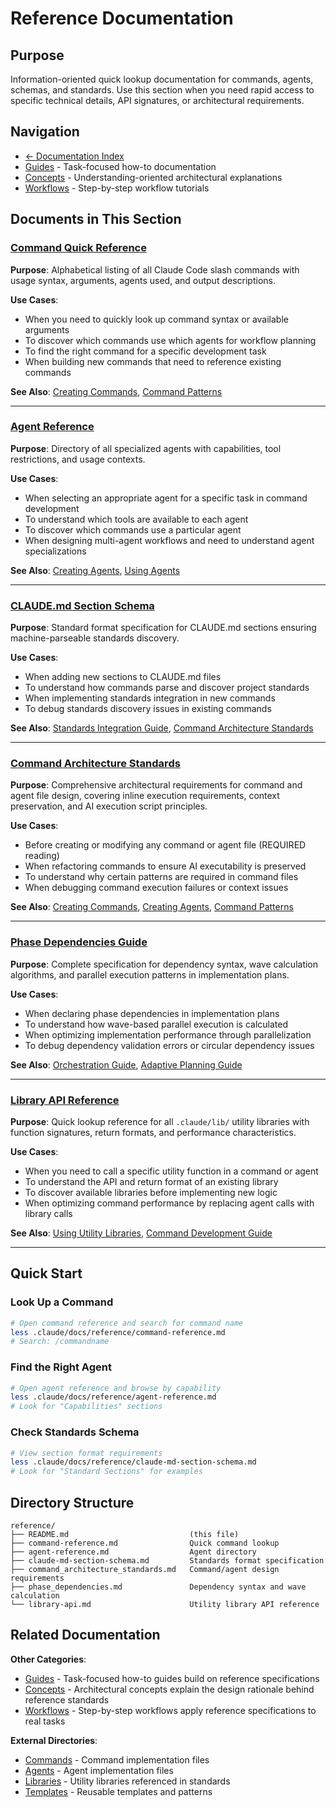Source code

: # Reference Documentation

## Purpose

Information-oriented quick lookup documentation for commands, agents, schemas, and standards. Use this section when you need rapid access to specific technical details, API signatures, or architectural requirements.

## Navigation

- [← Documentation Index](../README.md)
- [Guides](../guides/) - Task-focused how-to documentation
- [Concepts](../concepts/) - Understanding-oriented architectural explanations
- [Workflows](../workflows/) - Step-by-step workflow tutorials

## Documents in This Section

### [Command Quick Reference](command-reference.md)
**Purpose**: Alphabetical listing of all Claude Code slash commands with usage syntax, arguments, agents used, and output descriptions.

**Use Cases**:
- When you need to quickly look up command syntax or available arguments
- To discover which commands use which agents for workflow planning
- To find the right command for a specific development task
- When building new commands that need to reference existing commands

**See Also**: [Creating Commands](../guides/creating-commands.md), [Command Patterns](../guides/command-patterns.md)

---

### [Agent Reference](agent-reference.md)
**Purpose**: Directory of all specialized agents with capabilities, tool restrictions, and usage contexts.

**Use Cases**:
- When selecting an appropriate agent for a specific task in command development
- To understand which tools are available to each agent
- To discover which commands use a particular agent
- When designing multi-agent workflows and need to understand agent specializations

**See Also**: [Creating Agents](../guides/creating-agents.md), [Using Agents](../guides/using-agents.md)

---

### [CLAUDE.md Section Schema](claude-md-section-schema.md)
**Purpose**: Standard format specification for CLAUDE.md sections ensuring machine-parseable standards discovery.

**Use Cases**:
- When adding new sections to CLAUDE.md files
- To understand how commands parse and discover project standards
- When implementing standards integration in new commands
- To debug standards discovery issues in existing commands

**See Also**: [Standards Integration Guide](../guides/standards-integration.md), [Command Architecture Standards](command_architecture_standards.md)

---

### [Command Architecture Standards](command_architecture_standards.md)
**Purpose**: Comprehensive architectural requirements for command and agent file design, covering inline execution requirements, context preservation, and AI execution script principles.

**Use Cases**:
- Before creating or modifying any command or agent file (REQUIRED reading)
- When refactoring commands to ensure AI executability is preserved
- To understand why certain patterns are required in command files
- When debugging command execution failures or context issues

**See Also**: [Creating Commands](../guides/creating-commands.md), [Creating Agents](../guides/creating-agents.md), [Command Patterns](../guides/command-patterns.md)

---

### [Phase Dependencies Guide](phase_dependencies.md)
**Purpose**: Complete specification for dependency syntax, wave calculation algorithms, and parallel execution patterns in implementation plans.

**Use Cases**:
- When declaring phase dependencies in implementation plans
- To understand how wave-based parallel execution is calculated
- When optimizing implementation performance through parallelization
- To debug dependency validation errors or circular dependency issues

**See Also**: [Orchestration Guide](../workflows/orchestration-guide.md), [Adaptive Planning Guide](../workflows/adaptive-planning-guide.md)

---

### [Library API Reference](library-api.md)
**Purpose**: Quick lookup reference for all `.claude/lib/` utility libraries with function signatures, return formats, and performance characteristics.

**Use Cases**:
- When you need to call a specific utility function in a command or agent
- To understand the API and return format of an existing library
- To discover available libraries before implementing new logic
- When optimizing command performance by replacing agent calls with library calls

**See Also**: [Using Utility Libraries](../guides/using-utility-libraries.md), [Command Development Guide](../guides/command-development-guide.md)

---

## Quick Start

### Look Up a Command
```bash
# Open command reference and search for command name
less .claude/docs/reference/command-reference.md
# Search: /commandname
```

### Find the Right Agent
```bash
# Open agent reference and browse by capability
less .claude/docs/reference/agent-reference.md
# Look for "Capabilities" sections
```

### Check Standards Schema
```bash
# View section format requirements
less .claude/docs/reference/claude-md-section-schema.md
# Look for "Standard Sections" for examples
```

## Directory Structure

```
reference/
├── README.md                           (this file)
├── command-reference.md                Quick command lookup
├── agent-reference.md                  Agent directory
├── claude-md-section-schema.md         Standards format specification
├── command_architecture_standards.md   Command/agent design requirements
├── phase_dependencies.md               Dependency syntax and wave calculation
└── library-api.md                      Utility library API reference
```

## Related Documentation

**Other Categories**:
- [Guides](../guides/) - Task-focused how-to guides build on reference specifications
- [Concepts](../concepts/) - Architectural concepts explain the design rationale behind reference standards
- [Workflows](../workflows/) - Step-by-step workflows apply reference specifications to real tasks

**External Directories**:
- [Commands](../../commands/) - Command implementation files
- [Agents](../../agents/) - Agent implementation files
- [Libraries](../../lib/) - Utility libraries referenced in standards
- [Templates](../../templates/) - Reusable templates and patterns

____

Your objective: From the entries, copy out each line containing the word "calculation".

Completed task:
**Purpose**: Complete specification for dependency syntax, wave calculation algorithms, and parallel execution patterns in implementation plans.
├── phase_dependencies.md               Dependency syntax and wave calculation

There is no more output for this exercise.